次に、マンションの建て替えについて考えてみます。建て替えをすることによって、耐震性や省エネ性能含め、資産価値の向上も見込まれるなどメリットがあります。 ただ、マンションの建替えをおこなうためには、区分所有法第62条にて、区分所有者および議決権の5分の4以上の賛成が必要と定められていますが、この合意形成は容易ではありません。

まず、実際にマンションを取り壊して建て替えるとなると相応の工期がかかります。その間、居住者には仮住まいや引越しの負担がかかりますし、そもそも環境を変えることに対する抵抗もある人もいるでしょう。

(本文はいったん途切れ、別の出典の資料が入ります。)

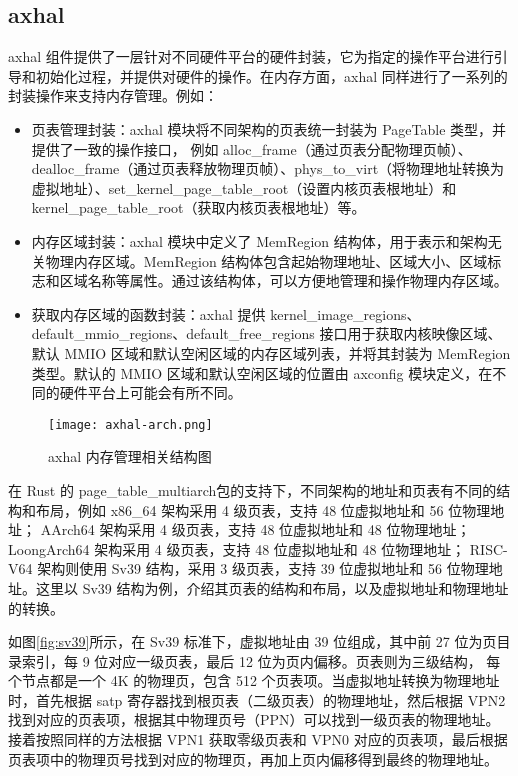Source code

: \subsection{axhal}

axhal 组件提供了一层针对不同硬件平台的硬件封装，它为指定的操作平台进行引导和初始化过程，并提供对硬件的操作。在内存方面，axhal 同样进行了一系列的封装操作来支持内存管理。例如：

\begin{itemize}
\item 页表管理封装：axhal 模块将不同架构的页表统一封装为 PageTable 类型，并提供了一致的操作接口，
例如 alloc\_frame（通过页表分配物理页帧）、dealloc\_frame（通过页表释放物理页帧）、phys\_to\_virt（将物理地址转换为虚拟地址）、set\_kernel\_page\_table\_root（设置内核页表根地址）和kernel\_page\_table\_root（获取内核页表根地址）等。
\item 内存区域封装：axhal 模块中定义了 MemRegion 结构体，用于表示和架构无关物理内存区域。MemRegion 结构体包含起始物理地址、区域大小、区域标志和区域名称等属性。通过该结构体，可以方便地管理和操作物理内存区域。
\item 获取内存区域的函数封装：axhal 提供 kernel\_image\_regions、default\_mmio\_regions、default\_free\_regions 接口用于获取内核映像区域、默认 MMIO 区域和默认空闲区域的内存区域列表，并将其封装为 MemRegion 类型。默认的 MMIO 区域和默认空闲区域的位置由 axconfig 模块定义，在不同的硬件平台上可能会有所不同。
\end{itemize}

\begin{figure}
  \centering
  \texttt{[image: axhal-arch.png]}
  \caption{axhal 内存管理相关结构图}
  \label{fig:axhal-arch}
\end{figure}

在 Rust 的 page\_table\_multiarch包的支持下，不同架构的地址和页表有不同的结构和布局，例如 x86\_64 架构采用 4 级页表，支持 48 位虚拟地址和 56 位物理地址；
AArch64 架构采用 4 级页表，支持 48 位虚拟地址和 48 位物理地址；LoongArch64 架构采用 4 级页表，支持 48 位虚拟地址和 48 位物理地址\cite{1024579329.nh}；
RISC-V64 架构则使用 Sv39 结构，采用 3 级页表，支持 39 位虚拟地址和 56 位物理地址。这里以 Sv39 结构为例，介绍其页表的结构和布局，以及虚拟地址和物理地址的转换。

如图\ref{fig:sv39}所示，在 Sv39 标准下，虚拟地址由 39 位组成，其中前 27 位为页目录索引，每 9 位对应一级页表，最后 12 位为页内偏移。页表则为三级结构，
每个节点都是一个 4K 的物理页，包含 512 个页表项。当虚拟地址转换为物理地址时，首先根据 satp 寄存器找到根页表（二级页表）的物理地址，然后根据 VPN2 找到对应的页表项，根据其中物理页号（PPN）可以找到一级页表的物理地址。
接着按照同样的方法根据 VPN1 获取零级页表和 VPN0 对应的页表项，最后根据页表项中的物理页号找到对应的物理页，再加上页内偏移得到最终的物理地址\cite{1024446289.nh}。


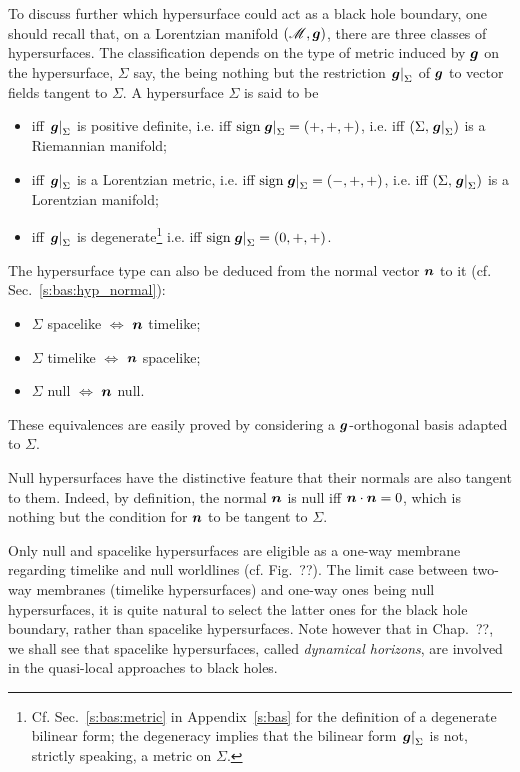 To discuss further which hypersurface could act as a black hole boundary,
one should recall that, on a Lorentzian manifold $(\mathscr{M},\bm{g})$, there are
three classes of hypersurfaces. The classification
depends on the type of metric induced by $\bm{g}$ on the
hypersurface, $\Sigma$ say, the
 being
nothing but the restriction $\left.\bm{g}\right| _{\Sigma}$ of $\bm{g}$
to vector fields tangent to $\Sigma$.
A hypersurface $\Sigma$ is said to be
\begin{itemize}
\item {} iff $\left.\bm{g}\right| _{\Sigma}$ is positive definite,
i.e. iff $\mathrm{sign} \left.\bm{g}\right| _{\Sigma} = (+,+,+)$,
i.e. iff $(\Sigma,  \left.\bm{g}\right| _{\Sigma})$ is a Riemannian manifold;
\item {} iff $\left.\bm{g}\right| _{\Sigma}$ is a Lorentzian metric,
i.e. iff $\mathrm{sign} \left.\bm{g}\right| _{\Sigma} = (-,+,+)$,
i.e. iff $(\Sigma,  \left.\bm{g}\right| _{\Sigma})$ is a Lorentzian manifold;
\item {} iff $\left.\bm{g}\right| _{\Sigma}$ is degenerate\footnote{
Cf. Sec.~\ref{s:bas:metric} in Appendix~\ref{s:bas} for the definition of a
degenerate bilinear form; the degeneracy
implies that the bilinear form $\left.\bm{g}\right| _{\Sigma}$ is not,
strictly speaking, a metric on $\Sigma$.}
i.e. iff $\mathrm{sign} \left.\bm{g}\right| _{\Sigma} = (0,+,+)$.
\end{itemize}
The hypersurface type can also be deduced from the normal vector
$\bm{n}$ to it (cf. Sec.~\ref{s:bas:hyp_normal}):
\begin{itemize}
\item $\Sigma$ spacelike $\iff$ $\bm{n}$ timelike;
\item $\Sigma$ timelike $\iff$ $\bm{n}$ spacelike;
\item $\Sigma$ null $\iff$ $\bm{n}$ null.
\end{itemize}
These equivalences are easily proved by considering a $\bm{g}$-orthogonal basis
adapted to $\Sigma$.

\begin{remark}
Null hypersurfaces have the distinctive feature that their normals are
also tangent to them. Indeed, by definition, the normal $\bm{n}$ is null iff
$\bm{n}\cdot\bm{n}=0$, which is nothing but the condition
for $\bm{n}$ to be tangent to $\Sigma$.
\end{remark}

Only null and spacelike hypersurfaces are eligible as a one-way membrane
regarding timelike and null worldlines (cf. Fig.~??).
The limit case between two-way membranes (timelike hypersurfaces)
and one-way ones being null hypersurfaces, it is quite natural to select the
latter ones for the black hole boundary, rather than spacelike hypersurfaces.
Note however that in Chap.~??, we shall see that spacelike hypersurfaces,
called \emph{dynamical
horizons}, are involved
in the quasi-local approaches to black holes.

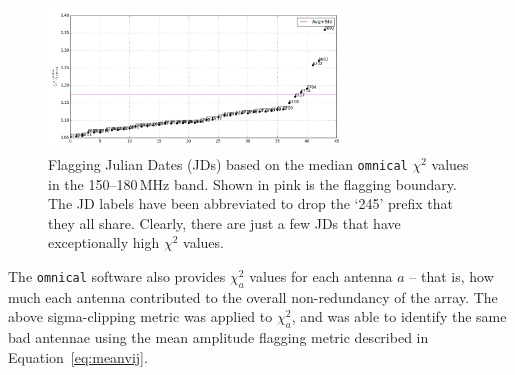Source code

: \begin{figure}
\centering
\includegraphics[width=0.7\textwidth]{chapters/data_processing/figures/chisq_flagging.png}
\caption[Flagging Julian Dates based on the median {\tt omnical} $\chi^2$ values in the 150--180\,MHz band.]{Flagging Julian Dates (JDs) based on the median {\tt omnical} $\chi^2$ values in the 150--180\,MHz band. Shown in pink is the flagging boundary. The JD labels have been abbreviated to drop the `245' prefix that they all share. Clearly, there are just a few JDs that have exceptionally high $\chi^2$ values.}
\label{fig:data_chisq_flagging}
\end{figure}

The {\tt omnical} software also provides $\chi^2_a$ values for each antenna $a$ -- that is, how much each antenna contributed to the overall non-redundancy of the array. The above sigma-clipping metric was applied to $\chi^2_a$, and was able to identify the same bad antennae using the mean amplitude flagging metric described in Equation~\ref{eq:meanvij}.
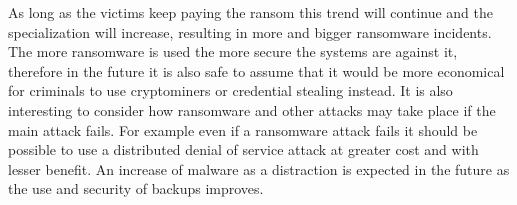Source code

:\linej
As long as the victims keep paying the ransom this trend will continue and the specialization will increase, resulting in more and bigger ransomware incidents.
The more ransomware is used the more secure the systems are against it, therefore in the future it is also safe to assume that it would be more economical for criminals to use cryptominers or credential stealing instead\cite{ransomware_malwarebytes}.
\linej
\linej
It is also interesting to consider how ransomware and other attacks may take place if the main attack fails.
For example even if a ransomware attack fails it should be possible to use a distributed denial of service attack at greater cost and with lesser benefit.
An increase of malware as a distraction is expected in the future as the use and security of backups improves\cite{ransomware_economy}.

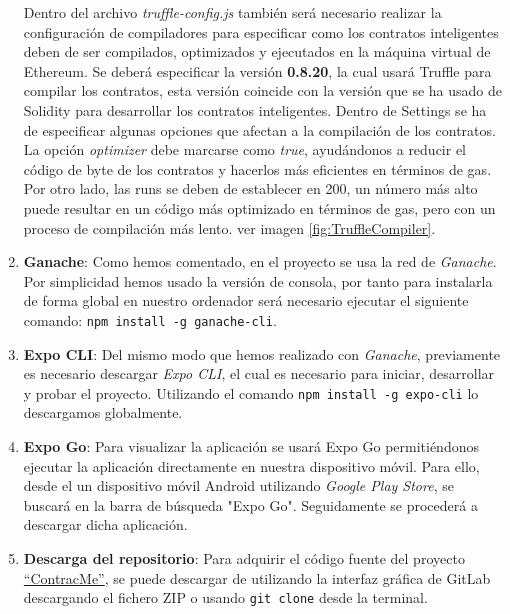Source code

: \begin{enumerate}

Dentro del archivo \textit{truffle-config.js} también será necesario realizar la configuración de compiladores para especificar como los contratos inteligentes deben de ser compilados, optimizados y ejecutados en la máquina virtual de Ethereum.
Se deberá especificar la versión \textbf{0.8.20}, la cual usará Truffle para compilar los contratos, esta versión coincide con la versión que se ha usado de Solidity para desarrollar los contratos inteligentes.
Dentro de Settings se ha de especificar algunas opciones que afectan a la compilación de los contratos. La opción \textit{optimizer} debe marcarse como \textit{true}, ayudándonos a reducir el código de byte de los contratos y hacerlos más eficientes en términos de gas.
Por otro lado, las runs se deben de establecer en 200, un número más alto puede resultar en un código más optimizado en términos de gas, pero con un proceso de compilación más lento. ver imagen \ref{fig:TruffleCompiler}.


\item \textbf{Ganache}: Como hemos comentado, en el proyecto se usa la red de \textit{Ganache}. Por simplicidad hemos usado la versión de consola, por tanto para instalarla de forma global en nuestro ordenador será necesario ejecutar el siguiente comando: \texttt{npm install -g ganache-cli}.

\item \textbf{Expo CLI}: Del mismo modo que hemos realizado con \textit{Ganache}, previamente es necesario descargar \textit{Expo CLI}, el cual es necesario para iniciar, desarrollar y probar el proyecto.
Utilizando el comando \texttt{npm install -g expo-cli} lo descargamos globalmente.

\item \textbf{Expo Go}: Para visualizar la aplicación se usará Expo Go permitiéndonos ejecutar la aplicación directamente en nuestra dispositivo móvil.
Para ello, desde el un dispositivo móvil Android utilizando \textit{Google Play Store}, se buscará en la barra de búsqueda "Expo Go".  Seguidamente se procederá a descargar dicha aplicación.

\item \textbf{Descarga del repositorio}: Para adquirir el código fuente del proyecto \href{https://gitlab.com/HP-SCDS/Observatorio/2023-2024/contractme/ubu-contractme.git}{``ContracMe''}, se puede descargar de utilizando la interfaz gráfica de GitLab descargando el fichero ZIP o usando \texttt{git clone} desde la terminal.

\end{enumerate}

また、建て替えをする資金的な問題があります。建て替え資金が修繕積立金で足りない場合、そのための新たな負担が必要となります。容積率に余裕がある場合であれば、建て替えする新しいマンションの戸数を増やし、分譲するなどの資金調達ができる場合もありますが、物件ごとに事業性も含めて判断する必要があります。 このような事情もあって、5分の4以上の賛成を取り付けるのは非常にハードルが高いのが現状です。今後、高齢世帯の割合が増えていけば、合意形成はさらに難しくなっていくことでしょう。

敷地売却制度

最後に、敷地売却制度についてみてみます。敷地売却制度とは、2014年に改正された「マンションの建替え等の円滑化に関する法律」に基づく制度で、居住者の大多数が売却を望むことで利用できる制度です。議決権および敷地利用権の持ち分価格の5分の4以上、区分所有者の頭数の5分の4以上が賛成すれば、マンションと敷地を売ることができます。ただし、特定行政庁から耐震性が不足していると認定されたマンションが対象です。

都心と地方での違い

老朽化したマンションの建て替えは、主に都心を中心に進められています。2016年までに建て替えられたマンションは311件ありましたが、そのうち地方のマンションは25件しかありません。さらに、25件のうち札幌市が7件、福岡市が5件など、大都市に集中しており、中小都市ではほぼ建て替えがおこなわれていないのです。 なぜ、地方での建て替えが進んでいないのでしょうか。

地方で建て替えが進んでいない理由

まず考えられる理由としては、地方では都心部以上に人口減少や高齢化が進んでいるため、住宅の購買需要自体が少ないことが考えられます。都心部であれば、敷地売却や高層化、大規模化によって新たな部屋を作り、その売却利益で建て替えや修繕の費用を捻出することができることもありますが、地方では新たなマンションを購入する人の数が少なく、建築費がそのまま居住者負担となってしまうパターンが多いのです。

また、そもそも地方ではマンションの販売価格が低いというのも理由に挙げられるでしょう。そのため、建て替えをして新たな部屋を作っても、建て替え費用を補うのに十分な販売価格で売れないのではないかという不安から、建て替えを望まない居住者も少なくないのです。